Kafka Connector Test Framework

CI/CD Test

GitHub Action is used for CI/CD test. The workflows can be found in .github/workflows. Currently, there are 5 workflows:

End2EndTestApacheAws.yml : Run unit test. Then run end to end test on Apache 2.5.0. Test against Snowflake with on AWS. Run on all PRs.

End2EndTestApacheAzure.yml : Same with the previous workflow but test with Snowflake deployed on AZURE.

End2EndTestConfluentAws.yml : Run unit test. Then run end to end test on Confluent 5.5.0. Test against Snowflake with on AWS. Run on all PRs.

End2EndTestConfluentAzure.yml : Same with the previous workflow but test with Snowflake deployed on AZURE.

IntegrationTestAws.yml : Run unit and integration test. Test against Snowflake with on AWS. Run on all PRs.

IntegrationTestAzure.yml : Same with the previous workflow but test with Snowflake deployed on AZURE.

End2EndTestFull.yml : Run unit test and integration test. Then run end to end test on Confluent 5.2.0, 5.4.0, and 5.5.0 and Apache 2.2.0, 2.4.0, and 2.5.0. Test with Snowflake deployed on AWS. Executed daily, checkout the most recent master branch.

End2EndTestFullAzure.yml : Same with the previous workflow but test with Snowflake deployed on AZURE.

PerfTest.yml : Run performance test with Snowflake deployed on AWS.

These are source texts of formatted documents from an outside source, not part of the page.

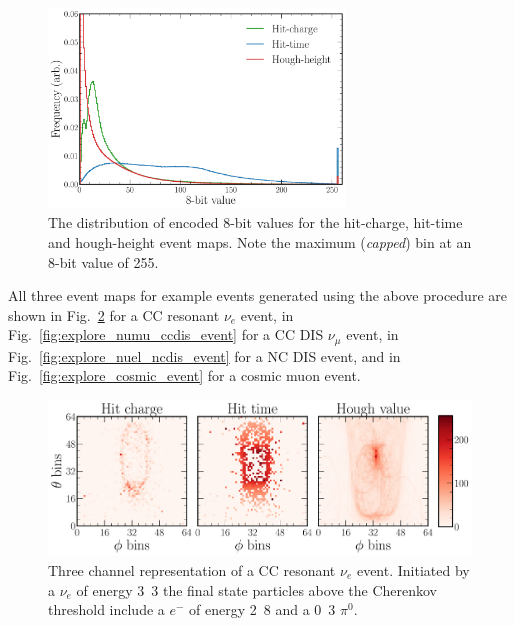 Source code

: \begin{figure} %
    \includegraphics[width=0.7\textwidth]{diagrams/6-cvn/chipsnet/explore_8_bit_range.pdf}
    \caption[Event map encoded 8-bit distributions.]
    {The distribution of encoded 8-bit values for the hit-charge, hit-time and hough-height event
        maps. Note the maximum (\emph{capped}) bin at an 8-bit value of 255.}
    \label{fig:explore_8_bit_range}
\end{figure}

All three event maps for example events generated using the above procedure are shown in
Fig.~\ref{fig:explore_nuel_ccres_event} for a CC resonant $\nu_{e}$ event, in
Fig.~\ref{fig:explore_numu_ccdis_event} for a CC DIS $\nu_{\mu}$ event, in
Fig.~\ref{fig:explore_nuel_ncdis_event} for a NC DIS event, and in
Fig.~\ref{fig:explore_cosmic_event} for a cosmic muon event.

\begin{figure} %
    \includegraphics[width=\textwidth]{diagrams/6-cvn/chipsnet/explore_nuel_ccres_event.pdf}
    \caption[Example of a CC resonant $\nu_{e}$ event.]
    {Three channel representation of a CC resonant $\nu_{e}$ event. Initiated by a $\nu_{e}$ of
        energy \unit{3.3}{\GeV} the final state particles above the Cherenkov threshold include a
        $e^{-}$ of energy \unit{2.8}{\GeV} and a \unit{0.3}{\GeV} $\pi^{0}$.}
    \label{fig:explore_nuel_ccres_event}
\end{figure}

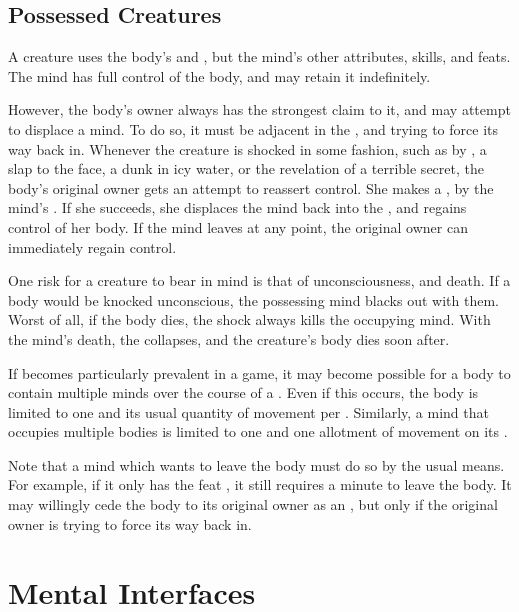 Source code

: \subsection{Possessed Creatures}

A {\possessed} creature uses the body's  and , but the {\possessing} mind's other attributes, skills, and feats.
The {\possessing} mind has full control of the body, and may retain it indefinitely.

However, the body's owner always has the strongest claim to it, and may attempt to displace a {\possessing} mind.
To do so, it must be adjacent in the {\mentalrealm}, and trying to force its way back in.
Whenever the {\possessing} creature is shocked in some fashion, such as by {\damage}, a slap to the face, a dunk in icy water, or the revelation of a terrible secret, the body's original owner gets an attempt to reassert control.
She makes a  {\test}, {\opposed} by the {\possessing} mind's  {\test}.
If she succeeds, she displaces the {\possessing} mind back into the {\mentalrealm}, and regains control of her body.
If the {\possessing} mind leaves at any point, the original owner can immediately regain control.

One risk for a {\possessing} creature to bear in mind is that of unconsciousness, and death.
If a body would be knocked unconscious, the possessing mind blacks out with them.
Worst of all, if the body dies, the shock always kills the occupying mind.
With the mind's death, the {\lifeline} collapses, and the {\possessing} creature's body dies soon after.

If {\possession} becomes particularly prevalent in a game, it may become possible for a body to contain multiple minds over the course of a {\round}.
Even if this occurs, the body is limited to one {\action} and its usual quantity of movement per {\round}.
Similarly, a mind that occupies multiple bodies is limited to one {\action} and one allotment of movement on its {\turn}.

Note that a {\possessing} mind which wants to leave the body must do so by the usual means.
For example, if it only has the feat , it still requires a minute to leave the body.
It may willingly cede the body to its original owner as an {\action}, but only if the original owner is trying to force its way back in.

\section{Mental Interfaces}

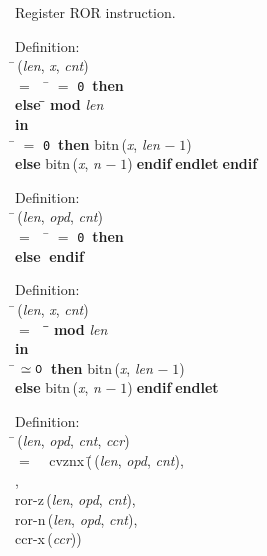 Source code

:  Register ROR instruction.
\begin{tabbing}{\sc Definition}: \\  
\=\,({\it{len\/}}, {\it{x\/}}, {\it{cnt\/}}) \\ 
$=$$\;\;\;\;$\= $=$ {\tt{0}}$\;\;${\bf then }{} \\ 
{\bf else }\=\= ${}${\bf{mod}}${}$ {\it{len\/}}\- \\ 
{\bf in} \\ 
\= $=$ {\tt{0}}$\;\;${\bf then }{\rm{bitn}}\,({\it{x\/}}, {\it{len\/}} $-\;1$) \\ 
{\bf else }{\rm{bitn}}\,({\it{x\/}}, {\it{n\/}} $-\;1$)$\;${\bf  endif}\-$\;${\bf  endlet}\-$\;${\bf  endif}\-\-
\end{tabbing}

\begin{tabbing}{\sc Definition}: \\  
\=\,({\it{len\/}}, {\it{opd\/}}, {\it{cnt\/}}) \\ 
$=$$\;\;\;\;$\= $=$ {\tt{0}}$\;\;${\bf then }{} \\ 
{\bf else }{}$\;${\bf  endif}\-\-
\end{tabbing}

\begin{tabbing}{\sc Definition}: \\  
\=\,({\it{len\/}}, {\it{x\/}}, {\it{cnt\/}}) \\ 
$=$$\;\;\;\;$\=\= ${}${\bf{mod}}${}$ {\it{len\/}}\- \\ 
{\bf in} \\ 
\= $\simeq {\tt{0}}$$\;\;${\bf then }{\rm{bitn}}\,({\it{x\/}}, {\it{len\/}} $-\;1$) \\ 
{\bf else }{\rm{bitn}}\,({\it{x\/}}, {\it{n\/}} $-\;1$)$\;${\bf  endif}\-$\;${\bf  endlet}\-\-
\end{tabbing}

\begin{tabbing}{\sc Definition}: \\  
\=\,({\it{len\/}}, {\it{opd\/}}, {\it{cnt\/}}, {\it{ccr\/}}) \\ 
$=$$\;\;\;\;${\rm{cvznx}}\,(\=\,({\it{len\/}}, {\it{opd\/}}, {\it{cnt\/}}), \\ 
{}, \\ 
{\rm{ror-z}}\,({\it{len\/}}, {\it{opd\/}}, {\it{cnt\/}}), \\ 
{\rm{ror-n}}\,({\it{len\/}}, {\it{opd\/}}, {\it{cnt\/}}), \\ 
{\rm{ccr-x}}\,({\it{ccr\/}}))\-\-
\end{tabbing}

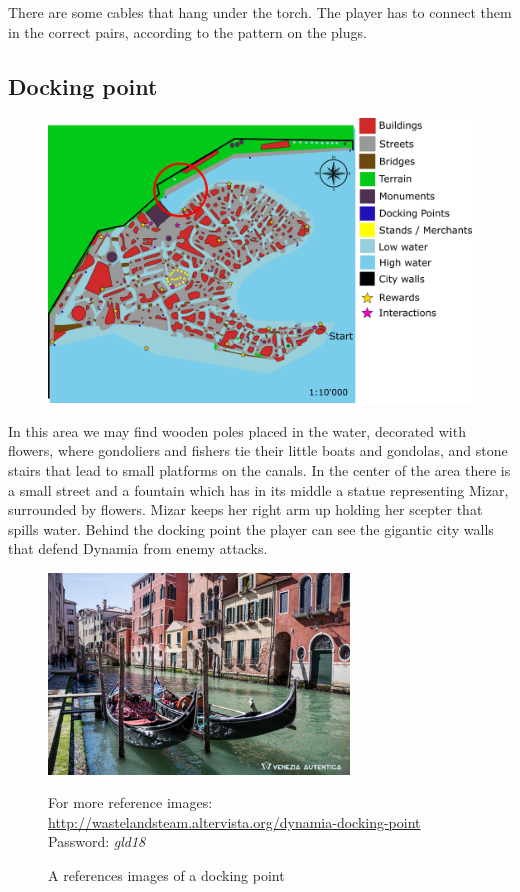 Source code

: There are some cables that hang under the torch. The player has to connect them in the correct pairs, according to the pattern on the plugs.

\subsection{Docking point}
\begin{figure}[H]
    \centering
    \includegraphics[width=12cm]{Images/Maps/dockingPoint}
  \end{figure}
  
In this area we may find wooden poles placed in the water, decorated with flowers, where gondoliers and fishers tie their little boats and gondolas, and  stone stairs that lead to small platforms on the canals. 
In the center of the area there is a small street and a fountain which has in its middle a statue representing Mizar, surrounded by flowers. Mizar keeps her right arm up holding her scepter that spills water.
Behind the docking point the player can see the gigantic city walls that defend Dynamia from enemy attacks.
\begin{figure}[H]
    \centering
    \includegraphics[width=8cm]{Images/Landmarks/dockingPoint}
    \caption{A references images of a docking point}
    For more reference images: \href{http://wastelandsteam.altervista.org/dynamia-docking-point}{http://wastelandsteam.altervista.org/dynamia-docking-point}\\Password: \textit{gld18}
  \end{figure}
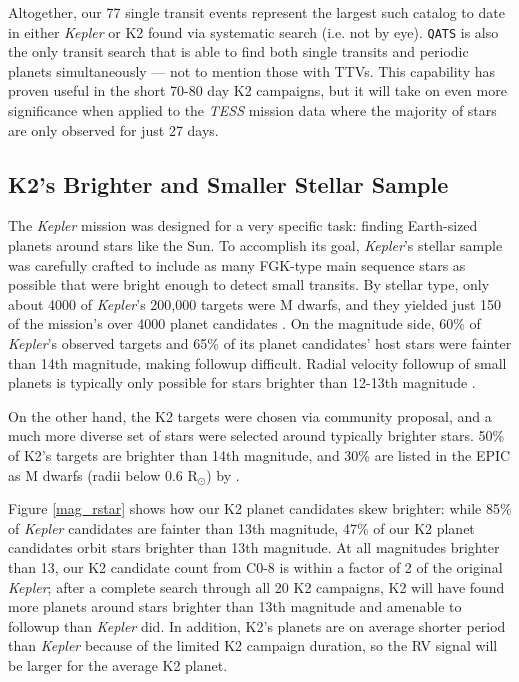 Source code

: \documentclass[twocolumn]{aastex62}
\newcommand{\project}[1]{\textsl{#1}}
\newcommand{\pipeline}[1]{\texttt{#1}}
\newcommand{\nsingletran}{77}
\newcommand{\fracbright}{47}
\begin{document}
Altogether, our \nsingletran{} single transit events represent the
largest such catalog to date in either \project{Kepler} or K2 found
via systematic search (i.e. not by eye). \pipeline{QATS} is also the
only transit search that is able to find both single transits and
periodic planets simultaneously --- not to mention those with
TTVs. This capability has proven useful in the short 70-80 day K2
campaigns, but it will take on even more significance when applied to
the \project{TESS} mission data where the majority of stars are only
observed for just 27 days.


\subsection{K2's Brighter and Smaller Stellar Sample}
\label{sec:brighter_smaller}

The \project{Kepler} mission was designed for a very specific task:
finding Earth-sized planets around stars like the Sun. To accomplish
its goal, \project{Kepler}'s stellar sample was carefully crafted to
include as many FGK-type main sequence stars as possible that were
bright enough to detect small transits. By stellar type, only about
4000 of \project{Kepler}'s 200,000 targets were M dwarfs, and they
yielded just 150 of the mission's over 4000 planet candidates
\citep{dre13, dre15}.  On the magnitude side, 60\% of
\project{Kepler}'s observed targets and 65\% of its planet candidates'
host stars were fainter than 14th magnitude, making followup
difficult. Radial velocity followup of small planets is typically only
possible for stars brighter than 12-13th magnitude \citep{mar14}.

On the other hand, the K2 targets were chosen via community proposal,
and a much more diverse set of stars were selected around typically
brighter stars. 50\% of K2's targets are brighter than 14th magnitude,
and 30\% are listed in the EPIC as M dwarfs (radii below 0.6
R$_\odot$) by \cite{hub16}.

Figure \ref{mag_rstar} shows how our K2 planet candidates skew
brighter: while 85\% of \project{Kepler} candidates are fainter than
13th magnitude, \fracbright{}\% of our K2 planet candidates orbit
stars brighter than 13th magnitude. At all magnitudes brighter than
13, our K2 candidate count from C0-8 is within a factor of 2 of the
original \project{Kepler}; after a complete search through all 20 K2
campaigns, K2 will have found more planets around stars brighter than
13th magnitude and amenable to followup than \project{Kepler} did. In
addition, K2's planets are on average shorter period than
\project{Kepler} because of the limited K2 campaign duration, so the
RV signal will be larger for the average K2 planet.
\end{document}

StressTest.yml: Run unit test. Then run stress test on Confluent 5.5.0 with Snowflake deployed on AWS.

Manage secrets

All test requires a profile.json to execute, which contains username and private key to login into Snowflake. On GitHub Action this file is encrypted and in each workflow, there is a step called Decrypt profile.json to dectypt the file for testing.

Unit Test

Unit test can be run by mvn package -Dgpg.skip=true. Idealy it should only test function input and output and should not require Snowflake connections. But currently unit test also requires profile.josn to execute, due to test splition. All test files in the test folder that does not end with IT are executed as unit test. Unit test takes less than one minute to execute.

Integration Test

Integration test can be run by mvn verify -Dgpg.skip=true. Integration test will conver all test files in the maven test folder src/test, including unit test files. Integration test usually takes 20-30 minutes to run.

End to End Test

End to end test spin up an actual Kafka cluster, then send records to Kafka and verify records shows up in Snowflake. To run the test, first make sure evironment variableSNOWFLAKE_CREDENTIAL_FILE is set export SNOWFLAKE_CREDENTIAL_FILE="path/to/profile.json". Then cd test to enter the test folder. End to end test is splited into two steps - building jar file and executing.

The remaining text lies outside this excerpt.